Expression quantitative trait loci or
eQTL is one of the most common anagrative analyses that are performed in genomics.
So an eQTL is an analysis where you're trying to identify
variations in DNA that correlate with variations in RNA.
So basically what you do is you measure the abundance of different RNA molecules.
And measure the DNA in those same samples and
then you try to correlate the variation in DNA to the variation in RNA.
This is representative of a whole class of problems that are associated with
combining different genomic data types.
Whether it's measuring proteomic data and RNA data, or
DNA data and RNA data, or RNA and methylation.
And then trying to integrate those data together to try to identify their sort of
cross regulation between these different measurements.
So one of the first examples of an eQTL study was this study be Brem et al in 2002
in Science.
And they basically crossed two strains of yeast and
they created 112 random segregants.
And so once they had those yeast segregants, they measured mRNA expression
at the time they used gene expression in the microarrays and
then they measured genotypes using a microarray genotyping tool.

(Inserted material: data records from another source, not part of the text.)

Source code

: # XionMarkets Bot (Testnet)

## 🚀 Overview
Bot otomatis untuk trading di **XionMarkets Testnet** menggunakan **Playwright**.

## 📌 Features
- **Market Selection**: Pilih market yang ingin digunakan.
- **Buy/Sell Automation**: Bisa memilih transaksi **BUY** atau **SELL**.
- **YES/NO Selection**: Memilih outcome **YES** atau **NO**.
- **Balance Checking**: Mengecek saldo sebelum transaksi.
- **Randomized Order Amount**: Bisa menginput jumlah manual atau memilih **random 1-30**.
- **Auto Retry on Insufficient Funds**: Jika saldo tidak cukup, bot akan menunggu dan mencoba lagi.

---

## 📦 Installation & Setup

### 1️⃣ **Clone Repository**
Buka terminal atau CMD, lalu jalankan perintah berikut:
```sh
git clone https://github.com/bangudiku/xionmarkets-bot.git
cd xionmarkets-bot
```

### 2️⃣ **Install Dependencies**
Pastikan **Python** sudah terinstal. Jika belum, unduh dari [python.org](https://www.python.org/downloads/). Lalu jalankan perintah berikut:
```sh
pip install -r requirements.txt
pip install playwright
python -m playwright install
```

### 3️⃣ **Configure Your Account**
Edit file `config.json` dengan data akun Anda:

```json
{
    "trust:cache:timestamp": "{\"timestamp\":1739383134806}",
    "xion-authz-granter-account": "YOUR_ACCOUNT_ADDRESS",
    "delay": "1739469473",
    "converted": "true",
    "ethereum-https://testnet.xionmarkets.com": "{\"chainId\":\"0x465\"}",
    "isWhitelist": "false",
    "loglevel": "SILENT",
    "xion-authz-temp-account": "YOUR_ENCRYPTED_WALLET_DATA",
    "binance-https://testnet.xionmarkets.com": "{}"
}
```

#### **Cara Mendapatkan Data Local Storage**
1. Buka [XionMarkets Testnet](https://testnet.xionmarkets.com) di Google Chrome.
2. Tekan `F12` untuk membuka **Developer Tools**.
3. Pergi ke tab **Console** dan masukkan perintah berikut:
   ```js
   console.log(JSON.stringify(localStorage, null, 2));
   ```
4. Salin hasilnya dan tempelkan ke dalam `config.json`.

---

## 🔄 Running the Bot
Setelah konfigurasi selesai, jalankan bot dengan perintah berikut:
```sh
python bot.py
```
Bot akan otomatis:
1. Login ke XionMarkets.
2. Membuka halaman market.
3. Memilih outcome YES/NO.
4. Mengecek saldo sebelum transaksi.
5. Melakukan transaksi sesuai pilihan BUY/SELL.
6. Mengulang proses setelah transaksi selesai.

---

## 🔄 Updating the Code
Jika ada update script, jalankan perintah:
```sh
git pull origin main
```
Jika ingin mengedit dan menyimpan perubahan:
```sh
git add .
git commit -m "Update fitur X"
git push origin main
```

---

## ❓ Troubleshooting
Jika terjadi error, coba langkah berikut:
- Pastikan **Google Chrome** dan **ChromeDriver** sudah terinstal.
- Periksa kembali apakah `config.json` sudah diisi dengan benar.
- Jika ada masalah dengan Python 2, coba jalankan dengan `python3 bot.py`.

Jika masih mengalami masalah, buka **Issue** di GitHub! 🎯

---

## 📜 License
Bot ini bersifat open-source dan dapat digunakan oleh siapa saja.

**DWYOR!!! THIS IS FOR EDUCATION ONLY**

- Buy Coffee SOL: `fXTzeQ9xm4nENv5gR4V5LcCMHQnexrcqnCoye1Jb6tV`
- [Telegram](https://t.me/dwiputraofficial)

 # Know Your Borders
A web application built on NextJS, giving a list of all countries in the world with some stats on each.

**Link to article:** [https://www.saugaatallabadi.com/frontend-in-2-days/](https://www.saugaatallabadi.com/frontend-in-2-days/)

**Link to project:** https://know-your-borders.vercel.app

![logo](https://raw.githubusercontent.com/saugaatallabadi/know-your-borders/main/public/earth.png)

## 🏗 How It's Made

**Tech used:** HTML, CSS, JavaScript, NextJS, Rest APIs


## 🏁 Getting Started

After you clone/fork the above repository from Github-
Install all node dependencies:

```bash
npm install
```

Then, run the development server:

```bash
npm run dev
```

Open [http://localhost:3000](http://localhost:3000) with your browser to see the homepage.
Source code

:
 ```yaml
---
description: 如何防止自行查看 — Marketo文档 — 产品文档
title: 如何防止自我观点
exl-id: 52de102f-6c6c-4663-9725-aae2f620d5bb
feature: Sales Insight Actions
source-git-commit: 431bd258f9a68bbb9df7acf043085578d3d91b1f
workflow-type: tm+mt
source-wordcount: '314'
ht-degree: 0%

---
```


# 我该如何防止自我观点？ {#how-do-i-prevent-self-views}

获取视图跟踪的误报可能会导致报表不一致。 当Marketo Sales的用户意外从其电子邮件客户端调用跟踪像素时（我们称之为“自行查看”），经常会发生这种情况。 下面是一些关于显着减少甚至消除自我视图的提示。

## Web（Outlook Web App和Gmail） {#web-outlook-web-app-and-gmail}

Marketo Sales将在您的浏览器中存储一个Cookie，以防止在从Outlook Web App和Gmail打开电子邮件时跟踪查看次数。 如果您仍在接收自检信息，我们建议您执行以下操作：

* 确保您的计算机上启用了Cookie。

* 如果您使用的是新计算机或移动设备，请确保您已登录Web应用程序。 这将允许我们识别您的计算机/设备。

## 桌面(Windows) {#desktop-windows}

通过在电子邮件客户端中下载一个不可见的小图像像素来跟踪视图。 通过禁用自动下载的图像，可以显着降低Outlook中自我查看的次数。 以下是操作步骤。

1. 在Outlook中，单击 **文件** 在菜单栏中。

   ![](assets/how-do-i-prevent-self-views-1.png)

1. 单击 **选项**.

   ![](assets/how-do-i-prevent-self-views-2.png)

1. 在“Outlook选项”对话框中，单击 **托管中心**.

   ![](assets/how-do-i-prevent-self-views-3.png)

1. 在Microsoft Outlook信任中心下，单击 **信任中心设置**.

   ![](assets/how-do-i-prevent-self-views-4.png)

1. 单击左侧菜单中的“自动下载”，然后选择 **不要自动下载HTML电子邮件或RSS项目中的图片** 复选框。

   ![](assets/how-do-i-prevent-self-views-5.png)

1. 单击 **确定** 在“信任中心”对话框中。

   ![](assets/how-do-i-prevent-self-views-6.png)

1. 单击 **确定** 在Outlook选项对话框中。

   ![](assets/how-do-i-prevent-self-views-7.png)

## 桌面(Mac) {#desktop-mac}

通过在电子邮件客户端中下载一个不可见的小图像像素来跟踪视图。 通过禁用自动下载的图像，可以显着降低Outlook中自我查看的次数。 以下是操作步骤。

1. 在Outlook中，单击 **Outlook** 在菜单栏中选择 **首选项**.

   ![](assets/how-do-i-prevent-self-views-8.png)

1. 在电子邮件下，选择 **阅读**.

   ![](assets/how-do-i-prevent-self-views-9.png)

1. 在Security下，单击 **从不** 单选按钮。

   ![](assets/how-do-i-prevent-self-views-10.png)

And the goal was to identify associations between the expression levels as well as
the genotype levels.
And so you can think of this as basically having two components.
One is this sort of the SNP data, so that's the marker or
SNP associated with each gene in the genome.
In this case, it's the yeast genome.
And so you have the position of the particular SNP that you're measuring and
then you also have information about a particular gene.
Like how much that gene is turned on or expressed.
And then you have the information on where that gene is located in
the genome as well.
So, you're basically trying to do an association between all possible gene
expression levels and all possible SNP levels.
So, this obviously complicates the issue of multiple testing because you're
doing all possible SNPs versus all possible gene expression values.
So if you think about it as for every single SNP, you're performing basically
a gene expression microarray analysis for every single SNP.
And if you have thousands or hundreds of thousands of SNPs, that's thousands or
hundreds of thousands of micro experiments.
And you're basically looking for in cases like this where you see, so in this case,
there are the two strains.
They have the BY and RM strains, so those are surrogates for
the genotypes in this case.
And so here, you're looking for differences in expression.
So here you don't see any difference or
not a very strong difference in expression between the BY and RM strains for
this particular gene, for this particular variant.
Here for this other variant for this other gene,
you do see differences in the mean level of expression between the two genotypes.
And so that would be sort of classified as an eQTL if it
passed the significance thresholds.
And so this is typically the kind of plot that you can make
when you do an eQTL analysis, so on the x-axis here,
we've got the position of the marker or the genotype.
So again, that was where that SNP was positioned in the genome and
then you also have the trait position.
So that's where the gene expression levels were located at.
So basically you can imagine where's the gene that codes for
the mRNA that is being measured and where is the SNP that's being measured.
So then you'd just line up the chromosomes on each axis and so this circled component
right here, this diagonal line represents what's called typically CISeQTL.
So CISeQTL are often defined as eQTL where the SNP position is
close to the gene expression position.